To Infinity And Beyond

AlphaStar doesn’t make Pro Gamers obsolete, but instead helps them achieve a deeper understanding of the game they love - ultimately making them better players. We need to stop thinking of AI as a thread or just using it as a buzzword and start seeing it as an opportunity. Ultimately, we could design machine learning systems that give us a deeper understanding of our own creativity and make us better creatives. 

Currently machine learning is limited to narrow scenarios - asking AlphaStar to drive a car is not a good idea - and needs massive amounts of data to train on. AlphaStar gained hundreds of years of gameplay experience in the weeks leading up to the matchup with MaNa. 

One of the biggest hurdles for reinforcement learning is that it needs a score to evaluate its actions, the so called ‘reward signal’. Now try to define a clear reward signal for the creative problem that you are trying to crack… not easy, right? But if anyone can help find a solution, it’s us.

Machine learning can take our creativity to places we haven’t been yet. But only if we are part of the development of these systems, can we make sure human creativity is at the heart of them. And only if we stop ignoring machine learning and start trying to really understand it can we be part of this process and help shape the future of creativity.

 

Embracing Progress

Gaming communities are leading by example, embracing the disruption that AI has brought to their field and using it to get better. Creatives from all disciplines should embrace developments in AI the same way.

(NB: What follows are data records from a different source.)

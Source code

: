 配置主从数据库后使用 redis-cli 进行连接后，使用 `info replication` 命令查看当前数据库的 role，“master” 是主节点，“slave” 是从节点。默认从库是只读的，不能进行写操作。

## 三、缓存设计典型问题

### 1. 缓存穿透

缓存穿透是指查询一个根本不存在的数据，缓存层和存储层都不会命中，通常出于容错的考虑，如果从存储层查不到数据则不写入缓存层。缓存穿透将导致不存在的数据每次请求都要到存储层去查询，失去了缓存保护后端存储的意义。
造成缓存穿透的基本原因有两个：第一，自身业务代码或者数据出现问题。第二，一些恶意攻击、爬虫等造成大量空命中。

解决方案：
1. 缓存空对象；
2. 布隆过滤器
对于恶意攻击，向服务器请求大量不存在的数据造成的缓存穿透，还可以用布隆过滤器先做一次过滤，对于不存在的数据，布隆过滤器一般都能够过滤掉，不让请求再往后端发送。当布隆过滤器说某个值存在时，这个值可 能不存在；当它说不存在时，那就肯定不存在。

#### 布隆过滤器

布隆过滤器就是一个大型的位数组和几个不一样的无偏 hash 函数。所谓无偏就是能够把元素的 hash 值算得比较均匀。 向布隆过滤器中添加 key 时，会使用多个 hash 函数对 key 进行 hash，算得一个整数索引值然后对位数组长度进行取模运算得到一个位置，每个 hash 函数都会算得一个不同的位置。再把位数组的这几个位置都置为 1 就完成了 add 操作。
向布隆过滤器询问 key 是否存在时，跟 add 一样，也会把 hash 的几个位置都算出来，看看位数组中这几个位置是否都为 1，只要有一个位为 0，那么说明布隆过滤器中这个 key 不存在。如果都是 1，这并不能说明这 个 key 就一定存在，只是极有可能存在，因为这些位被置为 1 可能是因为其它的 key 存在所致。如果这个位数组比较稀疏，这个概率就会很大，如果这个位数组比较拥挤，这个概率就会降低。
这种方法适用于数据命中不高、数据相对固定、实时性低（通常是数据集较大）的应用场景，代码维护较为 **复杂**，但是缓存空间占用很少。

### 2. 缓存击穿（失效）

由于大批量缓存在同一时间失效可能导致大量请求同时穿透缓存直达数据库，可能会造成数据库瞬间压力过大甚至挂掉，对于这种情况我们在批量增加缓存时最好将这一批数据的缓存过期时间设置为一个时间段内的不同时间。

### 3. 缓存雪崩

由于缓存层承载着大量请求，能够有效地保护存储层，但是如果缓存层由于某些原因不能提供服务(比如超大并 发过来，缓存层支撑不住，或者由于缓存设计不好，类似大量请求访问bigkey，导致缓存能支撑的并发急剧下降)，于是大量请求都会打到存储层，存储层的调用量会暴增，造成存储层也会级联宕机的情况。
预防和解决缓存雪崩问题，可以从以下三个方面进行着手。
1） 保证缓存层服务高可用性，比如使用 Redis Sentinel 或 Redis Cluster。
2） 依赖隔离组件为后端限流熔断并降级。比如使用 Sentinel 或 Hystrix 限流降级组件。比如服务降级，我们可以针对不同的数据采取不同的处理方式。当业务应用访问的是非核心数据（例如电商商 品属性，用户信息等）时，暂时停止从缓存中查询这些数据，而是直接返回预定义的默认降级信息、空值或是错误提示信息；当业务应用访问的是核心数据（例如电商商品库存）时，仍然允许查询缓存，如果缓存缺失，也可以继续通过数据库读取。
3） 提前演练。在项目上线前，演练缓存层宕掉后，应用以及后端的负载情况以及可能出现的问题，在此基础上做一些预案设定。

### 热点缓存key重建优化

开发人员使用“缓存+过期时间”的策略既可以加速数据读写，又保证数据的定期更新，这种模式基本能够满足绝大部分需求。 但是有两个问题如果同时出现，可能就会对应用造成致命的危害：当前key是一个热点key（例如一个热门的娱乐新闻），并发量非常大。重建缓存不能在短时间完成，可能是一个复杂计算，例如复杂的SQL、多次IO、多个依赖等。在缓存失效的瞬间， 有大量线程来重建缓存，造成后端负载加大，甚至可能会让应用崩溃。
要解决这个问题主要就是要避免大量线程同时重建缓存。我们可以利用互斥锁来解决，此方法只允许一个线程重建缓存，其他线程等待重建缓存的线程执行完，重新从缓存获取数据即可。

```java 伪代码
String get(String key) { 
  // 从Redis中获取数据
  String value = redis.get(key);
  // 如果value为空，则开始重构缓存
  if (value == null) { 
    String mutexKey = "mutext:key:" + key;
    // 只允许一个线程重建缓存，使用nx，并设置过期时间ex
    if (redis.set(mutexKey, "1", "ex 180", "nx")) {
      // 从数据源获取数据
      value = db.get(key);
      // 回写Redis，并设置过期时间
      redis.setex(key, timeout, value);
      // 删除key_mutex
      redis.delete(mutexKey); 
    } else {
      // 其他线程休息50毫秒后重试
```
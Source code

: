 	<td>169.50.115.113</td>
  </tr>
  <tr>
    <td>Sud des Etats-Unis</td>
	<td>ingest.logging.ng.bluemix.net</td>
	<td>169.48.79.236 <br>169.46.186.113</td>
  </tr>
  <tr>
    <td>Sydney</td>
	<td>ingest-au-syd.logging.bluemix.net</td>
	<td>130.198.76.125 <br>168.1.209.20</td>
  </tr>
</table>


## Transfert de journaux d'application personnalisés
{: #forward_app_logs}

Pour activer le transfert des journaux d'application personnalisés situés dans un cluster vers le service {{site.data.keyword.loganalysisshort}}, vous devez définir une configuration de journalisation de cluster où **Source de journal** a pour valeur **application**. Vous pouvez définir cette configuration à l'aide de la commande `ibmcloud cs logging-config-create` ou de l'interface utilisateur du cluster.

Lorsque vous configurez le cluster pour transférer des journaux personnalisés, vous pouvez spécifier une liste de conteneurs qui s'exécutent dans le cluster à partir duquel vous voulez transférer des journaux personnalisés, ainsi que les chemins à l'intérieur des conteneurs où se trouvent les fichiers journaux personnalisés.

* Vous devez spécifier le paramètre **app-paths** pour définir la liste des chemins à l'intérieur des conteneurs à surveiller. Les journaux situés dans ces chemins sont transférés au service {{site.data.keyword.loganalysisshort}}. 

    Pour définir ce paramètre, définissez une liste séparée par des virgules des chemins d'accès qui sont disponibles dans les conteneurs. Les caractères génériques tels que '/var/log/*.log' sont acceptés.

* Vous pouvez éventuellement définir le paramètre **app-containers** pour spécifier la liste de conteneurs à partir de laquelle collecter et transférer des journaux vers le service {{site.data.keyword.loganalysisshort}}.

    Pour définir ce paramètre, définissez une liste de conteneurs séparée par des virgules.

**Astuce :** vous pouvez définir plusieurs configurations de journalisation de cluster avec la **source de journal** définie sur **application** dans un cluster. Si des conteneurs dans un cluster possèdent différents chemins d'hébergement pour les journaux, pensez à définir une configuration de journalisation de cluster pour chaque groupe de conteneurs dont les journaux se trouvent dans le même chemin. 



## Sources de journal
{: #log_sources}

We already can apply a lot of the learnings from AlphaStar and AlphaZero to creativity way beyond gameplay: Let’s expose ourselves to randomness, to new things and new ways of thinking. Put ourselves in situations that we can’t predict and learn from them. Let’s experiment more, challenge what everybody takes for a given and explore new paths. If simple principles like these can give birth to systems like AlphaStar, imagine what they can do to our own brain.